Campingmoord: Levenslange opsluiting gevorderd

© BELGA

Op het assisenproces over de campingmoord heeft openbaar aanklager Serge Malefason dinsdag levenslange opsluiting gevorderd voor Alain Deltrude (48) en Julien Butera (33). Voor Butera werd bovendien tien jaar terbeschikkingstelling van de strafuitvoeringsrechtbank (TBS) gevorderd. Voor Romuald Verburgh (35) eiste de procureur-generaal 22 jaar opsluiting.

Tijdens het requisitoir werd in eerste instantie verwezen naar de bevindingen van de gerechtspsychiaters. Die oordeelden dat de beschuldigden een gevaar blijven voor de maatschappij, als ze opnieuw alcohol en medicatie zouden misbruiken. “Butera wordt hier omschreven als een levensgevaarlijke zot. En ik sta achter die uitspraak. Als je niet alleen naar zijn strafregister kijkt, maar ook naar hetgeen hier aan bod gekomen is. Hij is de man die eerst klopt. Hij is in de kern de agressiefste van de drie. Ik zou hem tussen donker en klaar niet alleen op straat willen tegenkomen”, aldus Serge Malefason.

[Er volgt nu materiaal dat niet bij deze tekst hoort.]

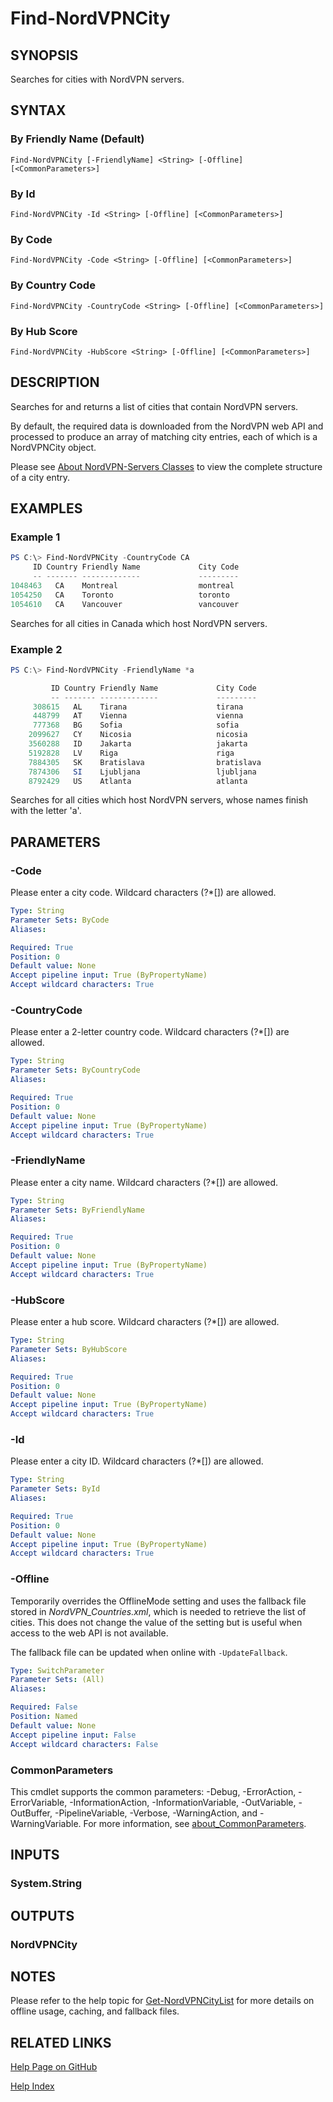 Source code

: ﻿# Find-NordVPNCity

## SYNOPSIS
Searches for cities with NordVPN servers.

## SYNTAX

### By Friendly Name (Default)
```
Find-NordVPNCity [-FriendlyName] <String> [-Offline] [<CommonParameters>]
```

### By Id
```
Find-NordVPNCity -Id <String> [-Offline] [<CommonParameters>]
```

### By Code
```
Find-NordVPNCity -Code <String> [-Offline] [<CommonParameters>]
```

### By Country Code
```
Find-NordVPNCity -CountryCode <String> [-Offline] [<CommonParameters>]
```

### By Hub Score
```
Find-NordVPNCity -HubScore <String> [-Offline] [<CommonParameters>]
```

## DESCRIPTION
Searches for and returns a list of cities that contain NordVPN servers.

By default, the required data is downloaded from the NordVPN web API and
processed to produce an array of matching city entries, each of which is a
NordVPNCity object.

Please see [About NordVPN-Servers Classes](./about_NordVPN-Servers_Classes.md)
to view the complete structure of a city entry.

## EXAMPLES

### Example 1
```powershell
PS C:\> Find-NordVPNCity -CountryCode CA
     ID Country Friendly Name             City Code                     Latitude    Longitude HubScore
     -- ------- -------------             ---------                     --------    --------- --------
1048463   CA    Montreal                  montreal                          45.5   -73.583333    0
1054250   CA    Toronto                   toronto                      43.666667   -79.416667    0
1054610   CA    Vancouver                 vancouver                        49.25  -123.133333    0
```

Searches for all cities in Canada which host NordVPN servers.

### Example 2
```powershell
PS C:\> Find-NordVPNCity -FriendlyName *a

         ID Country Friendly Name             City Code                     Latitude    Longitude HubScore
         -- ------- -------------             ---------                     --------    --------- --------
     308615   AL    Tirana                    tirana                         41.3275    19.818889    0
     448799   AT    Vienna                    vienna                            48.2    16.366667    0
     777368   BG    Sofia                     sofia                        42.683333    23.316667    0
    2099627   CY    Nicosia                   nicosia                      35.166667    33.366667    0
    3560288   ID    Jakarta                   jakarta                      -6.174444   106.829444    0
    5192828   LV    Riga                      riga                             56.95         24.1    0
    7884305   SK    Bratislava                bratislava                       48.15    17.116667    0
    7874306   SI    Ljubljana                 ljubljana                    46.055278    14.514444    0
    8792429   US    Atlanta                   atlanta                      33.748889   -84.388056    0
```

Searches for all cities which host NordVPN servers, whose names finish with
the letter 'a'.

## PARAMETERS

### -Code
Please enter a city code.
Wildcard characters (?*\[\]) are allowed.

```yaml
Type: String
Parameter Sets: ByCode
Aliases:

Required: True
Position: 0
Default value: None
Accept pipeline input: True (ByPropertyName)
Accept wildcard characters: True
```

### -CountryCode
Please enter a 2-letter country code.
Wildcard characters (?*\[\]) are allowed.

```yaml
Type: String
Parameter Sets: ByCountryCode
Aliases:

Required: True
Position: 0
Default value: None
Accept pipeline input: True (ByPropertyName)
Accept wildcard characters: True
```

### -FriendlyName
Please enter a city name.
Wildcard characters (?*\[\]) are allowed.

```yaml
Type: String
Parameter Sets: ByFriendlyName
Aliases:

Required: True
Position: 0
Default value: None
Accept pipeline input: True (ByPropertyName)
Accept wildcard characters: True
```

### -HubScore
Please enter a hub score.
Wildcard characters (?*\[\]) are allowed.

```yaml
Type: String
Parameter Sets: ByHubScore
Aliases:

Required: True
Position: 0
Default value: None
Accept pipeline input: True (ByPropertyName)
Accept wildcard characters: True
```

### -Id
Please enter a city ID.
Wildcard characters (?*\[\]) are allowed.

```yaml
Type: String
Parameter Sets: ById
Aliases:

Required: True
Position: 0
Default value: None
Accept pipeline input: True (ByPropertyName)
Accept wildcard characters: True
```

### -Offline
Temporarily overrides the OfflineMode setting and uses the fallback file stored
in *NordVPN_Countries.xml*, which is needed to retrieve the list of cities.
This does not change the value of the setting but is useful when access to the
web API is not available.

The fallback file can be updated when online with `-UpdateFallback`.

```yaml
Type: SwitchParameter
Parameter Sets: (All)
Aliases:

Required: False
Position: Named
Default value: None
Accept pipeline input: False
Accept wildcard characters: False
```

### CommonParameters
This cmdlet supports the common parameters: -Debug, -ErrorAction, -ErrorVariable, -InformationAction, -InformationVariable, -OutVariable, -OutBuffer, -PipelineVariable, -Verbose, -WarningAction, and -WarningVariable. For more information, see [about_CommonParameters](http://go.microsoft.com/fwlink/?LinkID=113216).

## INPUTS

### System.String

## OUTPUTS

### NordVPNCity

## NOTES

Please refer to the help topic for [Get-NordVPNCityList](./Get-NordVPNCityList.md)
for more details on offline usage, caching, and fallback files.

## RELATED LINKS

[Help Page on GitHub](https://github.com/TheFreeman193/NordVPN-Servers/blob/master/docs/Find-NordVPNCity.md)

[Help Index](./INDEX.md)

De openbaar aanklager stond ook stil bij het ontradend effect dat een straf moet hebben. “Je moet een signaal geven vanuit de jurybanken naar de samenleving. Dergelijk gedrag tolereren wij niet.” Ook de ernst en de gruwel van de feiten werden opnieuw aangehaald. Mihael Parrent (37) werd immers twintig minuten later gemarteld met tal van slagen en steken, zelfs in het gezicht. “Na de feiten heeft men ook nog gepoogd om het lijk te verbranden.”

Geen verzachtende omstandigheden

In de houding van de beschuldigden ziet het OM geen verzachtende omstandigheden. Daarbij werd gewezen op de gelatenheid en de onverschilligheid bij Alain Deltrude. “Het is zoals François Mitterand en zijn ‘Et Alors?’. Ze gaan direct over tot de orde van de dag, met een koffietje en een pintje.” Vervolgens werd opgemerkt dat Butera een kookpot aan het slachtoffer gaf om het bloed op te vangen. “Omdat hij dat niet doet, sla je met die pot op zijn kop. Dan zit je op hetzelfde niveau als Deltrude. Pure minachting en waanzin.” Bij Verburgh werd dan weer aangehaald dat hij op een gewiekste manier de lijkverberging organiseerde.

Zoals gebruikelijk passeerden ook een reeks andere mogelijke verzachtende omstandigheden de revue. Van een blanco strafblad is bij de beschuldigden in ieder geval geen sprake. “Ik weet niet of die drie jaar als mannenprostitué getuigt van een goede arbeidsethiek en ik weet niet of je van zwartwerk kan zeggen dat het van een goede arbeidsethiek getuigt”, sneerde Malefason naar Deltrude. Ook de andere beschuldigden werkten slechts zelden.

De slechte jeugd van de beschuldigden werd door het openbaar ministerie een moeilijke kwestie genoemd. “Het is niet zo dat ze geen kansen gekregen hebben. Bij ieder van hen is er tot op vandaag iemand die je kunt beschouwen als ouderfiguur. Zeker Butera en Verburgh hebben kans op kans gekregen, maar ze hebben die kansen gewoon niet genomen.”

Ten slotte legde Malefason uit dat hij enkel voor Romuald Verburgh twee verzachtende omstandigheden wil aanvaarden. “De actieve bijdrage tot de foltering met de daaropvolgende dood tot gevolg is veel minder dan bij de eerste twee. Ik meen ook dat hij op vandaag het minste eelt op zijn ziel heeft. Hij heeft bij het vertonen van de gruwelijke foto’s een blijk van menselijkheid gegeven. Dat kan wijzen op een begin van schuldbesef en op een begin van spijt.”